Participants included 45 Black American women with PTSD (Mage=40.4(12.9)) and 89 trauma-exposed controls (Mage=39.8(11.6)). Shape and diffusion metrics for the cingulum, corpus callosum, fornix, inferior longitudinal fasciculus, superior longitudinal fasciculus, and uncinate fasciculus were calculated using deterministic tractography. Current symptom severity was calculated using the PTSD Symptom Scales. Input features included tract metrics, questionnaire responses, and age. The following regression models were generated: least absolute shrinkage and selection operator (LASSO), ridge, elastic net, and gaussian process (GPR). Additionally, two forms of latent-scale GPR, one without (lsGPR) and with (sp-lsGPR) node selection via spike and slab priors, were calculated. The performance of regression models was estimated using mean square error (MSE) and R2.

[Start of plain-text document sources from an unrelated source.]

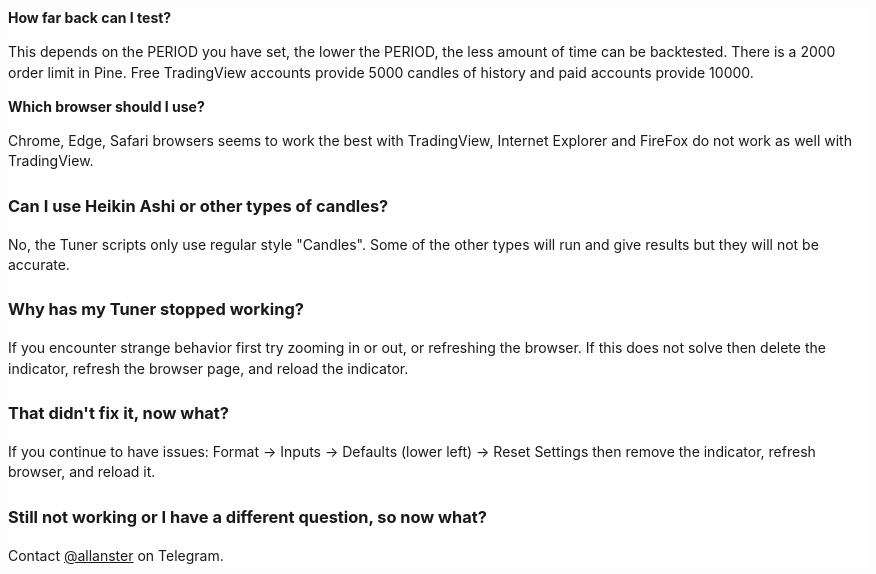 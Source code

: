 **How far back can I test?**

This depends on the PERIOD you have set, the lower the PERIOD, the less amount of time can be backtested. There is a 2000 order limit in Pine. Free TradingView accounts provide 5000 candles of history and paid accounts provide 10000.

**Which browser should I use?**

Chrome, Edge, Safari browsers seems to work the best with TradingView, Internet Explorer and FireFox do not work as well with TradingView.

### **Can I use Heikin Ashi or other types of candles?**

No, the Tuner scripts only use regular style "Candles". Some of the other types will run and give results but they will not be accurate.

### **Why has my Tuner stopped working?**

If you encounter strange behavior first try zooming in or out, or refreshing the browser. If this does not solve then delete the indicator, refresh the browser page, and reload the indicator.

### **That didn't fix it, now what?**

If you continue to have issues: Format -&gt; Inputs -&gt; Defaults \(lower left\) -&gt; Reset Settings then remove the indicator, refresh browser, and reload it.

### **Still not working or I have a different question, so now what?**

Contact [@allanster](https://t.me/allanster) on Telegram.

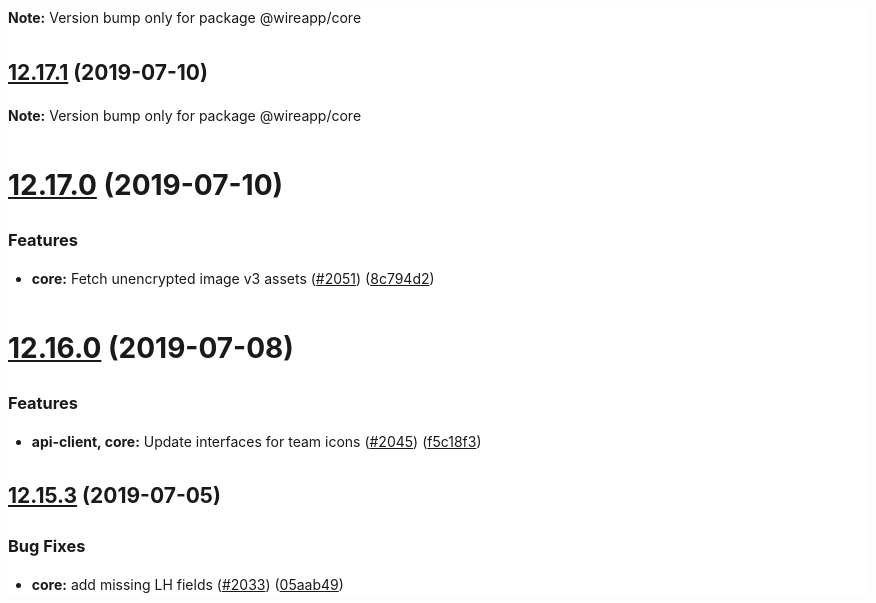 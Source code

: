 **Note:** Version bump only for package @wireapp/core





## [12.17.1](https://github.com/wireapp/wire-web-packages/tree/master/packages/core/compare/@wireapp/core@12.17.0...@wireapp/core@12.17.1) (2019-07-10)

**Note:** Version bump only for package @wireapp/core





# [12.17.0](https://github.com/wireapp/wire-web-packages/tree/master/packages/core/compare/@wireapp/core@12.16.0...@wireapp/core@12.17.0) (2019-07-10)


### Features

* **core:** Fetch unencrypted image v3 assets ([#2051](https://github.com/wireapp/wire-web-packages/tree/master/packages/core/issues/2051)) ([8c794d2](https://github.com/wireapp/wire-web-packages/tree/master/packages/core/commit/8c794d2))





# [12.16.0](https://github.com/wireapp/wire-web-packages/tree/master/packages/core/compare/@wireapp/core@12.15.3...@wireapp/core@12.16.0) (2019-07-08)


### Features

* **api-client, core:** Update interfaces for team icons ([#2045](https://github.com/wireapp/wire-web-packages/tree/master/packages/core/issues/2045)) ([f5c18f3](https://github.com/wireapp/wire-web-packages/tree/master/packages/core/commit/f5c18f3))





## [12.15.3](https://github.com/wireapp/wire-web-packages/tree/master/packages/core/compare/@wireapp/core@12.15.2...@wireapp/core@12.15.3) (2019-07-05)


### Bug Fixes

* **core:** add missing LH fields ([#2033](https://github.com/wireapp/wire-web-packages/tree/master/packages/core/issues/2033)) ([05aab49](https://github.com/wireapp/wire-web-packages/tree/master/packages/core/commit/05aab49))

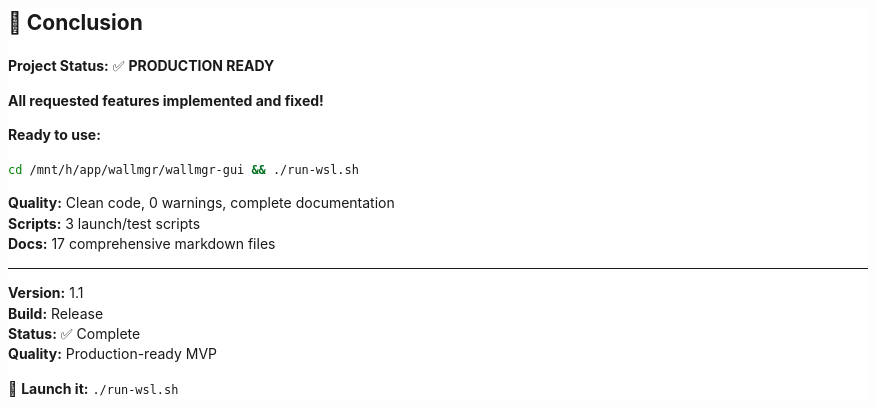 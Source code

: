 
## 🎉 Conclusion

**Project Status:** ✅ **PRODUCTION READY**

**All requested features implemented and fixed!**

**Ready to use:**
```bash
cd /mnt/h/app/wallmgr/wallmgr-gui && ./run-wsl.sh
```

**Quality:** Clean code, 0 warnings, complete documentation  
**Scripts:** 3 launch/test scripts  
**Docs:** 17 comprehensive markdown files  

---

**Version:** 1.1  
**Build:** Release  
**Status:** ✅ Complete  
**Quality:** Production-ready MVP  

🚀 **Launch it:** `./run-wsl.sh`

sp-lsGPR performed at or above other models across all symptom clusters. LASSO models were comparable to sp-lsGPR for avoidance and hyperarousal clusters. Ridge regression and GPR had the weakest performance across clusters. Scores for sp-lsGPR by cluster are as follows: reexperiencing Mmse =0.70(0.17), Mr2=0.56(0.13); avoidance Mmse =0.75(0.17), Mr2= 0.51(0.13); hyperarousal Mmse =0.57(0.18), Mr2=0.66(0.12); anhedonia Mmse =0.74(0.27), Mr2=0.57(0.13). The top three ranked posterior inclusion probabilities for white matter tracts across sp-lsGPR models include four sections of the cingulum, three sections of the corpus callosum, the right fornix, the left inferior longitudinal fasciculus, the first segment of the right superior longitudinal fasciculus, and the right uncincate fasciculus. The greatest posterior inclusion probability value for the sp-lsGPR models was the left frontal parahippocampal cingulum for the hyperarousal cluster.

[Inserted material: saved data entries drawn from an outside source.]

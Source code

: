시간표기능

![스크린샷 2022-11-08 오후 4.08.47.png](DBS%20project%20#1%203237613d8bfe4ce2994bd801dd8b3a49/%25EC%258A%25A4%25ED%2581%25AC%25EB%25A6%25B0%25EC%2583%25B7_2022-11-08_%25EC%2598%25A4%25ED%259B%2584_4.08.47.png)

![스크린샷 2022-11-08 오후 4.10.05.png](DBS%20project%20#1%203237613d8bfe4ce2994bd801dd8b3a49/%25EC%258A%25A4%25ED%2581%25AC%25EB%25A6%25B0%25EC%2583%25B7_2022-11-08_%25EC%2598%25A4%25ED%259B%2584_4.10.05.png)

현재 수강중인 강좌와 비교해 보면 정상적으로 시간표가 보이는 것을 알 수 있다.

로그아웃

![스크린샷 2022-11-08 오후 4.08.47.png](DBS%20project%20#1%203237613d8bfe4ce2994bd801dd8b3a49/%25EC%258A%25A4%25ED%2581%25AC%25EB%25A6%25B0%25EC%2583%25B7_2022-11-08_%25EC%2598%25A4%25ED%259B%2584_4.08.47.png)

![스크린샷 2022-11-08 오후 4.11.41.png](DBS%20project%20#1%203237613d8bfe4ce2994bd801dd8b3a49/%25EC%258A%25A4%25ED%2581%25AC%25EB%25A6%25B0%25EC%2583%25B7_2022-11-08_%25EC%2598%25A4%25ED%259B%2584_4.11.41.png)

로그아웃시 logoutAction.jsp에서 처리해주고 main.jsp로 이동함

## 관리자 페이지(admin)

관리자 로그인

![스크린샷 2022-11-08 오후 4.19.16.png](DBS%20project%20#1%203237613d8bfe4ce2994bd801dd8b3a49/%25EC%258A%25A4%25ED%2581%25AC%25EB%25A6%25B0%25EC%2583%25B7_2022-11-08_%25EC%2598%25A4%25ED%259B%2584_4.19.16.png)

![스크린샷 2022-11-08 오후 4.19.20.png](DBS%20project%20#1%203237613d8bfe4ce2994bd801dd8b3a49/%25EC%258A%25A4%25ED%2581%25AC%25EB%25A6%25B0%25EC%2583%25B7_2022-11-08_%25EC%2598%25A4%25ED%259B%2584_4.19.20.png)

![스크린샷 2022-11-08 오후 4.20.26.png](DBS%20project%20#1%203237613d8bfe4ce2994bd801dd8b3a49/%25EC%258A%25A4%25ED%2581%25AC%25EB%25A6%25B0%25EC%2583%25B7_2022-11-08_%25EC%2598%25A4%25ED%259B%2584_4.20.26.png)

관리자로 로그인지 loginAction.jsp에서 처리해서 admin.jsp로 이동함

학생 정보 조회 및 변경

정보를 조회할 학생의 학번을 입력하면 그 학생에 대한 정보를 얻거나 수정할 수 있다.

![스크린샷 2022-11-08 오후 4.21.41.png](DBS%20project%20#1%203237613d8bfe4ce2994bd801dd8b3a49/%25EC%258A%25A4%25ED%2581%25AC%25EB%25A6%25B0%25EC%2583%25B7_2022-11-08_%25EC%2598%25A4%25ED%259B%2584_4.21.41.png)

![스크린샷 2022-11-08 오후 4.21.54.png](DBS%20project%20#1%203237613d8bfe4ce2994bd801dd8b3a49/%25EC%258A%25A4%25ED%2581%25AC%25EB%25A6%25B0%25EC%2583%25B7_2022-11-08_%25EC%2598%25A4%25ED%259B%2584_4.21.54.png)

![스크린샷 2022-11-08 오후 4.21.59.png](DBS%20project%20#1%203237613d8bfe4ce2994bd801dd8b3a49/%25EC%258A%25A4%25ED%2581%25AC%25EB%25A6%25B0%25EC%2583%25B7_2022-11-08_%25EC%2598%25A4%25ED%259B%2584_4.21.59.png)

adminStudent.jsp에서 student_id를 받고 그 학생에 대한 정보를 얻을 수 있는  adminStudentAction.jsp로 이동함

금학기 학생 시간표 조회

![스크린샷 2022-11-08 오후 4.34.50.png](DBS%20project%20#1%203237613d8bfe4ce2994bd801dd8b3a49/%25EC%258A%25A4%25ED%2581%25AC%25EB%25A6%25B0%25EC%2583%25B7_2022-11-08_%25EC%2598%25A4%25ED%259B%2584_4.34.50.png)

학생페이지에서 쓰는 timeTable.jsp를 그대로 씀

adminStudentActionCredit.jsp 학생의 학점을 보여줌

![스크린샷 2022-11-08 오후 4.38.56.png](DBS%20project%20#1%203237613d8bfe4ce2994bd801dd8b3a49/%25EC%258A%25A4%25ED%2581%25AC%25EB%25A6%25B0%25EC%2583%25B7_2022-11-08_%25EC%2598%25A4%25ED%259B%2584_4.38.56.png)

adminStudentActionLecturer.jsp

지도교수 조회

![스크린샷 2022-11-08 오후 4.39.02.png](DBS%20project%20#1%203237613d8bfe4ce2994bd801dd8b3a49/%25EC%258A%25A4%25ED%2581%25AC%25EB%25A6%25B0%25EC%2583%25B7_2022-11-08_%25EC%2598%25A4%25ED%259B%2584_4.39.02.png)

Results support the combined predictive utility of white matter metrics for brain imaging regression models of PTSD. Results also support the use of sp-lsGPR models, which are designed to balance interpretable linear models and highly-flexible non-linear models. The sp-lsGPR model performance was similar across clusters but was relatively better for the hyperarousal cluster. This finding contrasts with prior machine learning work using functional data which was unable to predict hyperarousal scores above chance (MR2=0.06). These diverging findings highlight the importance of examining both functional and structural data in PTSD populations. Differing findings may also be related to sample characteristics as the prior study was conducted in China. Black American women and Chinese individuals have unique lived experiences that may differentially impact brain structure and function. Future work should continue to include diverse research samples to account for such experiences.